With 27 percent of precincts reporting, the New York Times called the Michigan Democratic gubernatorial primary for Gretchen Whitmer, with 50 percent of the vote.
Whitmer stole the spotlight of Michigan Democrats in 2011 when she responded passionately to a state law that allowed and arguably encouraged the bullying of LBGT youth. Whitmer, at the time the state’s Senate Minority Leader, has carried the cause of LBGT Michiganders along for the long road to her current bid for Governor.
But Whitmer is perhaps best known for giving voice to the exasperated and often furious feeling Michiganders have about decaying infrastructure with a powerful campaign message: “Fix the Damn Roads.”
To Gretchen Whitmer, spending money to repair roads shouldn’t be that hard a pitch. Firstly, Michigan has some of the worst highways in America, which is a particular shame in the state that houses the auto industry. Secondly, as Whitmer explains, Michiganders are already paying more because of the dilapidated roads — on car repairs and maintenance.
In an otherwise cool and level debate performance, Whitmer showed a bit of raw, emotional response around women’s issues and the #MeToo movement.
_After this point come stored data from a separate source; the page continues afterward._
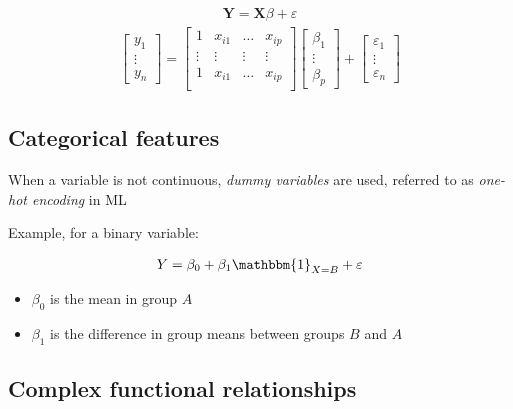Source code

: \documentclass{article}
\begin{document}
\begin{align*}
    \mathbf{Y}=\mathbf{X}\beta+\varepsilon
\end{align*}
\begin{align*}
    \begin{bmatrix}
    y_1 \\
    \vdots \\
    y_n
    \end{bmatrix}
    =
    \begin{bmatrix}
    1 & x_{i1} & \hdots & x_{ip} \\
    \vdots & \vdots & \vdots & \vdots \\
    1 & x_{i1} & \hdots & x_{ip} \\
    \end{bmatrix}
    \begin{bmatrix}
    \beta_1 \\
    \vdots \\
    \beta_p
    \end{bmatrix}
    +
    \begin{bmatrix}
    \varepsilon_1 \\
    \vdots \\
    \varepsilon_n
    \end{bmatrix}
\end{align*}

\subsection{Categorical features}

When a variable is not continuous, \textit{dummy variables} are used, referred to as \textit{one-hot encoding} in ML

Example, for a binary variable:

\begin{align*}
    Y=\beta_0+\beta_1\mathbbm{1}_{X=B}+\varepsilon
\end{align*}

\begin{itemize}
    \item $\beta_0$ is the mean in group $A$
    \item $\beta_1$ is the difference in group means between groups $B$ and $A$
\end{itemize}

\pagebreak

\subsection{Complex functional relationships}
\end{document}
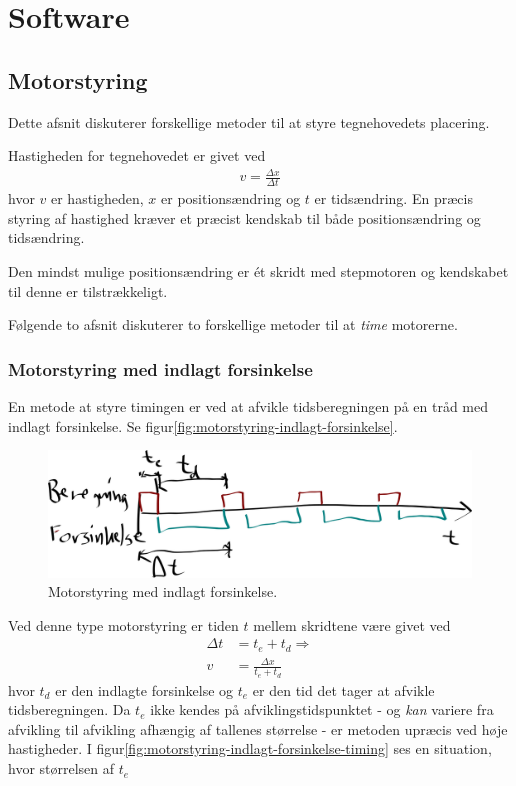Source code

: \chapter[Design af software]{Software}



\section{Motorstyring}


Dette afsnit diskuterer forskellige metoder til at styre tegnehovedets
placering.

Hastigheden for tegnehovedet er givet ved
\begin{align}
  v = \frac{\Delta x}{\Delta t}
\end{align}
hvor $v$ er hastigheden, $x$ er positionsændring og $t$ er
tidsændring. En præcis styring af hastighed kræver et præcist kendskab
til både positionsændring og tidsændring.

Den mindst mulige positionsændring er ét skridt med
stepmotoren og kendskabet til denne er
tilstrækkeligt.

Følgende to afsnit diskuterer to forskellige metoder til at
\textit{time} motorerne.


\subsection{Motorstyring med indlagt forsinkelse}

En metode at styre timingen er ved at afvikle tidsberegningen på en
tråd med indlagt forsinkelse. Se
figur\vref{fig:motorstyring-indlagt-forsinkelse}.

\begin{figure}[htbp]
  \centering
  \includegraphics[width=.7\textwidth]{../brugere/kjaergaard/motorstyring-indlagt-forsinkelse}
  \caption{Motorstyring med indlagt forsinkelse.}
  \label{fig:motorstyring-indlagt-forsinkelse}
\end{figure}

Ved denne type motorstyring er tiden $t$ mellem
skridtene være givet ved
\begin{align}
  \Delta t &= t_e + t_d \nonumber \Rightarrow \\
  v &= \frac{\Delta x}{t_e + t_d}
\end{align}
hvor $t_d$ er den indlagte forsinkelse og $t_e$ er den tid det tager
at afvikle tidsberegningen. Da $t_e$ ikke kendes på
afviklingstidspunktet - og \textit{kan} variere fra afvikling til
afvikling afhængig af tallenes størrelse - er metoden upræcis ved høje
hastigheder. I figur\vref{fig:motorstyring-indlagt-forsinkelse-timing}
ses en situation, hvor størrelsen af $t_e$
She has told her story before, and touched the nerve of the newest wave of feminism born out of the #MeToo moment.
Heading into the fall, there are some advantages Democrats have in securing the Governorship for Whitmer. Legalization of recreational marijuana and reforms to a deeply partisan redistricting process are both initiatives on the November ballot and should energize the left in Michigan.
Attorney General Bill Schuette, the Republican nominee for Governor, will also have to contend with shadows cast by larger figures in his party.
The specter of the Flint crisis still looms over Rick Snyder — Michigan’s outgoing Republican governor. And though Michigan voted for Trump in 2016, its approval of the Republican president has consistently run about ten points lower than national averages.
While the fall will be a harsh fight for Whitmer, in the battleground that is the Mitten hard elections are familiar territory.